Copy every line of the records below where the word "models" occurs.

◆ **DATASET**
────

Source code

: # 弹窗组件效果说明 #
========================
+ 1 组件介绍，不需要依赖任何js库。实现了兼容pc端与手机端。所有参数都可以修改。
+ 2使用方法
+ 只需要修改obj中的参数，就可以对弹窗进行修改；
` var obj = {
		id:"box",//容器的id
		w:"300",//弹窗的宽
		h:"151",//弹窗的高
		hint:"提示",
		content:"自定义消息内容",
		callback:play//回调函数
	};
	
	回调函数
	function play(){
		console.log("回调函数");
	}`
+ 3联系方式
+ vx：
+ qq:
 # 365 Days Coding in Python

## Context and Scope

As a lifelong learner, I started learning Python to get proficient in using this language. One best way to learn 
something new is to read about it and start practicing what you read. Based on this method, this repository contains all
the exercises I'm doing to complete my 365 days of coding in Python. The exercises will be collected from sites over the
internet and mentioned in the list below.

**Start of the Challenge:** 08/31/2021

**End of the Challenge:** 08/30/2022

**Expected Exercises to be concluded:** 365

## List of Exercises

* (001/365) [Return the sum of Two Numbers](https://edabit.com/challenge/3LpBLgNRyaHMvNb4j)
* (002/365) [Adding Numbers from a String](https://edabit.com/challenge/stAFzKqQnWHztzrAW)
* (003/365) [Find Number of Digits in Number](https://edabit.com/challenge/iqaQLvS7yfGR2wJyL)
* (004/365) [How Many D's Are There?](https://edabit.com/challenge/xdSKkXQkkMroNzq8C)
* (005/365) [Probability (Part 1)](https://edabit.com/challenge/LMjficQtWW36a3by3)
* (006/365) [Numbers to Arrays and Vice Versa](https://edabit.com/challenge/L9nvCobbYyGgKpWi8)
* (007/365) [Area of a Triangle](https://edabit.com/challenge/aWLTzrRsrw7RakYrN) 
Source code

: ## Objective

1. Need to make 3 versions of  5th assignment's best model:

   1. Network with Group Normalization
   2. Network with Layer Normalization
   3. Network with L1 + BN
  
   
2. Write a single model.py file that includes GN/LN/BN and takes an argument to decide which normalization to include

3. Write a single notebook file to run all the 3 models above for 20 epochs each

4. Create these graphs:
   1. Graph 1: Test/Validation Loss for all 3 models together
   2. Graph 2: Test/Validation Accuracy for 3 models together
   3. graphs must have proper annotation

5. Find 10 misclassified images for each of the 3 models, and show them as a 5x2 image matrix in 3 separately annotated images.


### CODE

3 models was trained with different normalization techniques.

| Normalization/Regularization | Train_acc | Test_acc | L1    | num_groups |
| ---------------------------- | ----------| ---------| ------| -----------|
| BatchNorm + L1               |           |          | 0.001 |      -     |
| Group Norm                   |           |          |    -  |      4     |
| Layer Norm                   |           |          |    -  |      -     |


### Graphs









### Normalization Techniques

────

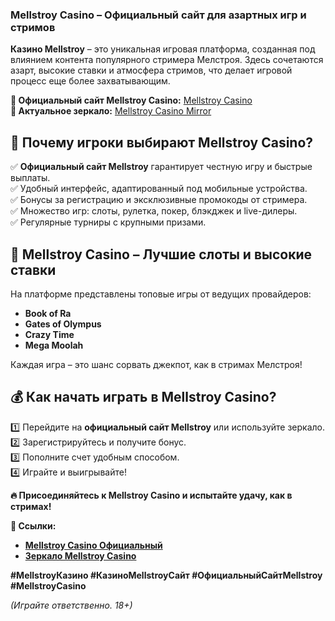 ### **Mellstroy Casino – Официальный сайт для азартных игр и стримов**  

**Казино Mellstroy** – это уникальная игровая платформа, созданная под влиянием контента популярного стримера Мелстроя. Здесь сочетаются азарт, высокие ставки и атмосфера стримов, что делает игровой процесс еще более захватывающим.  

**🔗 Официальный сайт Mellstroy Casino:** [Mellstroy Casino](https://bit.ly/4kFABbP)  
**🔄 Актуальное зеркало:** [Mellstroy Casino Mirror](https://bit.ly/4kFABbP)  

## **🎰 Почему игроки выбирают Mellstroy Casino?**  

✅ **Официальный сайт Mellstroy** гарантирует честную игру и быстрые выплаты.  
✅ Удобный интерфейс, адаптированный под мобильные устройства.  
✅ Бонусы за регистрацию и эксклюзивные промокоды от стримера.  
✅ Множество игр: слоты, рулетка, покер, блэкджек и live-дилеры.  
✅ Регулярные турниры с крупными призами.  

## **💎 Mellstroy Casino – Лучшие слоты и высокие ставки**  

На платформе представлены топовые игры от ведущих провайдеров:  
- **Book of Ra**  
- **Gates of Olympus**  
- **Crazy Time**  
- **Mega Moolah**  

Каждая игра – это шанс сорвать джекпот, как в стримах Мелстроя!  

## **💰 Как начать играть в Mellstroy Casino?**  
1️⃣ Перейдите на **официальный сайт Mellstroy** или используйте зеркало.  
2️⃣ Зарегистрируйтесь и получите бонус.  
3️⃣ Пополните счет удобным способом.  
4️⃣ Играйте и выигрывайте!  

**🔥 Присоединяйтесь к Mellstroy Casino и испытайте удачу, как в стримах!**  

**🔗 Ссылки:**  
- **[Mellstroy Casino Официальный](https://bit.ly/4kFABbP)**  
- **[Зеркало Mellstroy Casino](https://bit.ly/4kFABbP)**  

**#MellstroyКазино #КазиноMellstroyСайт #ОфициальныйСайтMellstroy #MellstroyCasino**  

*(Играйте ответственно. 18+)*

────

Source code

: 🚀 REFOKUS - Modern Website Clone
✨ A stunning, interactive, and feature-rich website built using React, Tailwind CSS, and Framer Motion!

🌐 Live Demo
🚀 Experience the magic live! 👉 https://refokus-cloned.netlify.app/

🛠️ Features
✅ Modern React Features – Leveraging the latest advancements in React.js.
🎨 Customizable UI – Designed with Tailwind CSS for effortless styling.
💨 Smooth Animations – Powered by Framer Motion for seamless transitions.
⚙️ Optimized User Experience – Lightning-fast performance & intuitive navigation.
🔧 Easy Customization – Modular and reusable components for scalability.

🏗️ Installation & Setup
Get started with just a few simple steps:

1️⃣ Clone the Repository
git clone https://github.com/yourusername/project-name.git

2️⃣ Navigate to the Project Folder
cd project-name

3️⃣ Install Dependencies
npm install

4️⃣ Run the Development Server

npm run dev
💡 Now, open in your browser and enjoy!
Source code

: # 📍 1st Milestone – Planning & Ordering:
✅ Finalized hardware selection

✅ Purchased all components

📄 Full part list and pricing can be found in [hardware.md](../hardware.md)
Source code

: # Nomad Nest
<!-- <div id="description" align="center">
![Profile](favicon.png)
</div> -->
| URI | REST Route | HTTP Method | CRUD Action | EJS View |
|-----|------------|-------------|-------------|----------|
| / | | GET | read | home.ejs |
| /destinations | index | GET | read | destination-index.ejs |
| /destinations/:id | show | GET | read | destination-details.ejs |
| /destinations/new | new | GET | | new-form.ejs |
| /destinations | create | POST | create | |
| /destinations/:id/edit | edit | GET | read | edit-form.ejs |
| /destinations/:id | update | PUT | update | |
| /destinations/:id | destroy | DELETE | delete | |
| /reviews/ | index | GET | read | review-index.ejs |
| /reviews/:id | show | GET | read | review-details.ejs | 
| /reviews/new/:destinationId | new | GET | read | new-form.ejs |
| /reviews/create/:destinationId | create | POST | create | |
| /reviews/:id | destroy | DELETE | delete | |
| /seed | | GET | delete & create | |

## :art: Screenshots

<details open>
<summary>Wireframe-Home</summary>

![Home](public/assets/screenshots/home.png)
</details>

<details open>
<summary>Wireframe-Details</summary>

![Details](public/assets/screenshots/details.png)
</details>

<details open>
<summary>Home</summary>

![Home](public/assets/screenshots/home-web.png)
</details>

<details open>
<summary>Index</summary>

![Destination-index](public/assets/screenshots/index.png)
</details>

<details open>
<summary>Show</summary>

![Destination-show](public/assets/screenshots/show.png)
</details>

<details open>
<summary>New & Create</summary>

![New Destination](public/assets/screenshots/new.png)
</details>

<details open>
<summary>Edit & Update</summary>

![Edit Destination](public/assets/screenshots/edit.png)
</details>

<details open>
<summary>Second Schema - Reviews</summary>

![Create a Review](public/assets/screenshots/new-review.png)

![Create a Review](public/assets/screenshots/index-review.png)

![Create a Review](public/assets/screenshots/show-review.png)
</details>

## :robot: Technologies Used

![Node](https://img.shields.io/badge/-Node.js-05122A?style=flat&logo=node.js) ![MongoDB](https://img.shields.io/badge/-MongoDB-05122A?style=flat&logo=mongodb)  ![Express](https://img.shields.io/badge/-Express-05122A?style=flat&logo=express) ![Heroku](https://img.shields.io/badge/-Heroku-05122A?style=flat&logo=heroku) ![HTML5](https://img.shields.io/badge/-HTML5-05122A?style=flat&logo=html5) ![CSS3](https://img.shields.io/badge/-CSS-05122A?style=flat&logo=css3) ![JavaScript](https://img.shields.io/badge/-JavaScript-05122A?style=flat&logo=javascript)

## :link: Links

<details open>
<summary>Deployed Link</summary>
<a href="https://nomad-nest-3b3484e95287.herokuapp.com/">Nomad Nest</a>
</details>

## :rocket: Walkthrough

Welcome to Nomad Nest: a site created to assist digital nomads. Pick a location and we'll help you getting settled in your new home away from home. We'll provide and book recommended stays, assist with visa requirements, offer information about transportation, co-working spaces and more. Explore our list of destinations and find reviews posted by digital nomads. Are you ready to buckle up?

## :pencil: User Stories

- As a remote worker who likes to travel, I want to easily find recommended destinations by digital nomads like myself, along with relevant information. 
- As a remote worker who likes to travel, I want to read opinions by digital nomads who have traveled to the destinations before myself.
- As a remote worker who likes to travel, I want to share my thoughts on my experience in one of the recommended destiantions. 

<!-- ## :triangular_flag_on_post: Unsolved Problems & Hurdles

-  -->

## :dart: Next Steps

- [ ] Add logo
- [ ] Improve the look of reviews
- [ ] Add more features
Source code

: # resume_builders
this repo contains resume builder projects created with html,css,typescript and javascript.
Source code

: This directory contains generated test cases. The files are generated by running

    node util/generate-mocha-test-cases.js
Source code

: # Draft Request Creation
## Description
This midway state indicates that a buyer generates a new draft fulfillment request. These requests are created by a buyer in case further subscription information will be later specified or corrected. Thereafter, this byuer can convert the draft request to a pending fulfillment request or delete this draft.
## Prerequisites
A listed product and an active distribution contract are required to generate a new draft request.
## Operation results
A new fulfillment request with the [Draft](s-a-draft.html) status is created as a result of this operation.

────

◆ **REPLY**
3. Write a single notebook file to run all the 3 models above for 20 epochs each
   1. Graph 1: Test/Validation Loss for all 3 models together
   2. Graph 2: Test/Validation Accuracy for 3 models together
5. Find 10 misclassified images for each of the 3 models, and show them as a 5x2 image matrix in 3 separately annotated images.
3 models was trained with different normalization techniques.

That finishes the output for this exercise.